PrimeTable

Calculation of multiplication of the N prime numbers in a table output.

Solution

This is a Visual Studio 2015 Solution. The solution contains three projects:

• PrimeTable.CLI: The Command Line Interface application. This project is the StartUp project. When run, it opens a console application that displays the multiplication table of the 10 first numbers in a text-based format.

• PrimeTable.Lib: The business objects and interfaces. This project contains the generators and validators of prime number arrays and multiplication tables.

• PrimeTable.Tests: The unit tests for the other two projects. The unit tests are written with the nunit.org framework.

How to run it

1. Open the Solution in Visual Studio 2015.

• Note that the application is written using C# 6.0 language features. Visual Studio 2015 ships with a compiler that can make use of these features. Earlier versions of the compiler may throw exceptions.

2. Make sure that the PrimeTable.CLI project is marked as the "StartUp Project".
3. In the Properties editor, in the Debug section, set the Command Line Arguments value to an integer between 1 and 10. The default value is 10.

• The application only generates tables for the first 10 prime numbers as per the specification. It can be modified to print larger tables if needed, but they won't look good in a console application.

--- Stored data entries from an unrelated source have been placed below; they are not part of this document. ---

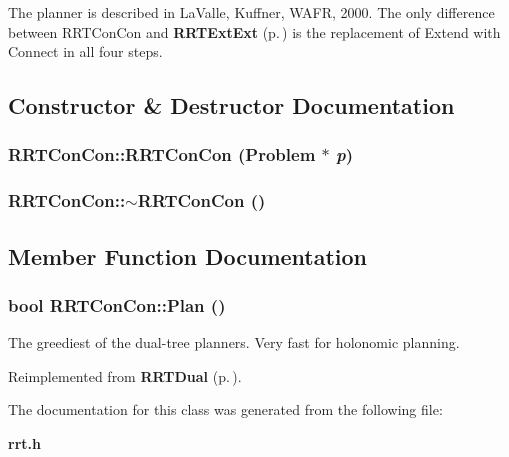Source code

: The planner is described in La\-Valle, Kuffner, WAFR, 2000. The only difference between RRTCon\-Con and {\bf RRTExt\-Ext} {\rm (p.\,\pageref{class_RRTExtExt})} is the replacement of Extend with Connect in all four steps. 



\subsection{Constructor \& Destructor Documentation}
\subsubsection{\setlength{\rightskip}{0pt plus 5cm}RRTCon\-Con::RRTCon\-Con ({\bf Problem} $\ast$ {\em p})}\label{class_RRTConCon_a0}


\subsubsection{\setlength{\rightskip}{0pt plus 5cm}RRTCon\-Con::$\sim$RRTCon\-Con ()\hspace{0.3cm}{\tt  [inline, virtual]}}\label{class_RRTConCon_a1}




\subsection{Member Function Documentation}
\subsubsection{\setlength{\rightskip}{0pt plus 5cm}bool RRTCon\-Con::Plan ()\hspace{0.3cm}{\tt  [virtual]}}\label{class_RRTConCon_a2}


The greediest of the dual-tree planners. Very fast for holonomic planning.



Reimplemented from {\bf RRTDual} {\rm (p.\,\pageref{class_RRTDual_a2})}.

The documentation for this class was generated from the following file:\begin{CompactItemize}
\item 
{\bf rrt.h}\end{CompactItemize}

4. Press the Start button in Visual Studio. The application will run in a console, print the appropriate table, and wait for input. Any input will close the application.

You may also compile the application and run the generated executable directly, passing an integer between 1 and 10 as a parameter.

NuGet dependencies

Note the following NuGet package dependencies:

• Moq.4.2.1510.2205
• NUnit.2.6.4

The packages folder has been added to GIT for safety, but when running on Visual Studio, make sure that the option Allow NuGet to download missing packages is enabled.

What I am pleased with

• Testability: Almost every class has been abstracted to an appropriate interface in order to enhance testability and enable mocking.
• For example, the Console is not used directly, but it is enveloped in an implementation of the IOutputWriter interface. This allows tests to mock the interface and retrieve the output, therefore allowing for the testability of that output.
• SOLID: The application doesn't run directly on the Program class as most small console applications do. Its logic is mostly transported to the PrimeNumbersAppController.
• Although this is not abstracted, an interface IAppController can easily be extracted and even a base class could be generated. This would enable the application to be extended with new commands to generate a more versatile calculator. A factory would have to be implemented if that was the case to wire the correct command to the correct input parameters in the Program class.
• This also enhances testability and scalability, as each IAppController could be tested independently.
• Test cases: Instead of creating a new unit test for every different scenario in each tested method, where possible, the TestCaseAttribute has been used. In NUnit this allows for a single implementation of the test (with parameters and/or return value) to test several scenarios (like edge scenarios, or situations where an exception is expected).
• Extending these test cases is simple, as it only involves adding a new TestCaseAttribute with the new parameters and expected behavior. This makes it easier (and cheaper in time-effort) to enhance already existing functionality in the future when the system needs to be extended.
• Elastic output: Notice that squares in the array printed are calculated to have the same width. It is not just printing what is in the result, but it is aligned to the right too. That's just to present the information in a readable, user-friendly manner.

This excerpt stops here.